Event

Herbert Jasper Lecture: ‘Zipping’ and ‘Unzipping’ the Hippocampal Index Code

Tuesday, April 27, 2021 16:00to17:00

The 2021 Herbert Jasper Lecture will be delivered by Bruce L. McNaughton, AIHS Polaris Research Chair at the University of Lethbridge, Canada. His lecture is entitled ’Zipping’ and ‘unzipping’ the hippocampal index. 

The Neuro's Herbert Jasper Lecture was established in 1989. Dr. Jasper, who passed away in 1999, worked together with Wilder Penfield at The Neuro during his early and very seminal years (1937-1964) and remained associated with the Institute for the remainder of his career and life in Montreal. This lectureship, which is focused like the work of Jasper upon Neurophysiology was instituted in his honor.

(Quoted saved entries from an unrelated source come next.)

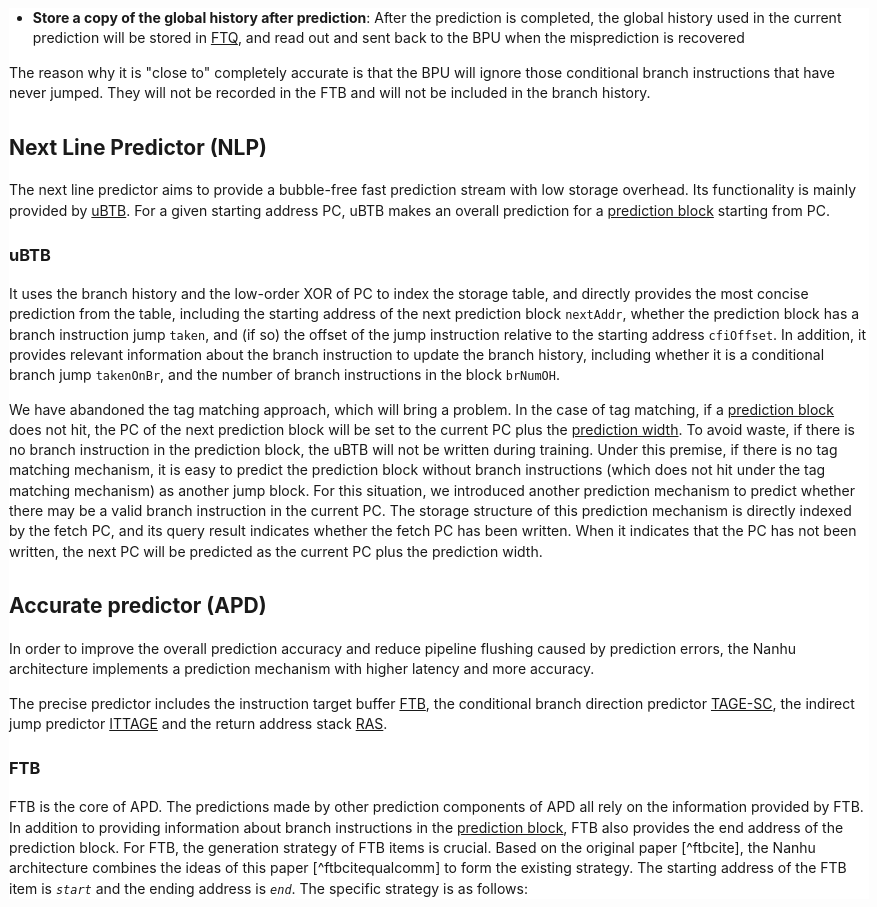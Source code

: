- **Store a copy of the global history after prediction**: After the prediction is completed, the global history used in the current prediction will be stored in [FTQ](ftq.md), and read out and sent back to the BPU when the misprediction is recovered

The reason why it is "close to" completely accurate is that the BPU will ignore those conditional branch instructions that have never jumped. They will not be recorded in the FTB and will not be included in the branch history.

## Next Line Predictor (NLP)
The next line predictor aims to provide a bubble-free fast prediction stream with low storage overhead. Its functionality is mainly provided by [uBTB](#ubtb). For a given starting address PC, uBTB makes an overall prediction for a [prediction block](#pred-block) starting from PC.

### uBTB
It uses the branch history and the low-order XOR of PC to index the storage table, and directly provides the most concise prediction from the table, including the starting address of the next prediction block `nextAddr`, whether the prediction block has a branch instruction jump `taken`, and (if so) the offset of the jump instruction relative to the starting address `cfiOffset`. In addition, it provides relevant information about the branch instruction to update the branch history, including whether it is a conditional branch jump `takenOnBr`, and the number of branch instructions in the block `brNumOH`.

We have abandoned the tag matching approach, which will bring a problem. In the case of tag matching, if a [prediction block](#pred-block) does not hit, the PC of the next prediction block will be set to the current PC plus the [prediction width](#pred-width). To avoid waste, if there is no branch instruction in the prediction block, the uBTB will not be written during training. Under this premise, if there is no tag matching mechanism, it is easy to predict the prediction block without branch instructions (which does not hit under the tag matching mechanism) as another jump block. For this situation, we introduced another prediction mechanism to predict whether there may be a valid branch instruction in the current PC. The storage structure of this prediction mechanism is directly indexed by the fetch PC, and its query result indicates whether the fetch PC has been written. When it indicates that the PC has not been written, the next PC will be predicted as the current PC plus the prediction width.

## Accurate predictor (APD)
In order to improve the overall prediction accuracy and reduce pipeline flushing caused by prediction errors, the Nanhu architecture implements a prediction mechanism with higher latency and more accuracy.

The precise predictor includes the instruction target buffer [FTB](#ftb), the conditional branch direction predictor [TAGE-SC](#tage-sc), the indirect jump predictor [ITTAGE](#ittage) and the return address stack [RAS](#ras).

### FTB
FTB is the core of APD. The predictions made by other prediction components of APD all rely on the information provided by FTB. In addition to providing information about branch instructions in the [prediction block](#pred-block), FTB also provides the end address of the prediction block. For FTB, the generation strategy of FTB items is crucial. Based on the original paper [^ftbcite], the Nanhu architecture combines the ideas of this paper [^ftbcitequalcomm] to form the existing strategy. The starting address of the FTB item is *`start`* and the ending address is *`end`*. The specific strategy is as follows:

Registration is available here.


Talk Abstract
There is a long-standing tension between the notion that the hippocampal formation is essentially a spatial mapping system, and the notion that it plays an essential role in the establishment of episodic memory and the consolidation of such memory into structured knowledge about the world. One theory that resolves this tension is the notion that the hippocampus generates rather arbitrary 'index' codes that serve initially to link attributes of episodic memories that are stored in widely dispersed and only weakly connected neocortical modules. I will show how an essentially 'spatial' coding mechanism, with some tweaks, provides an ideal indexing system and discuss the neural coding strategies that the hippocampus apparently uses to overcome some biological constraints affecting the possibility of shipping the index code out widely to the neocortex. Finally, I will present new data suggesting that the hippocampal index code is indeed transferred to layer II-III of the neocortex.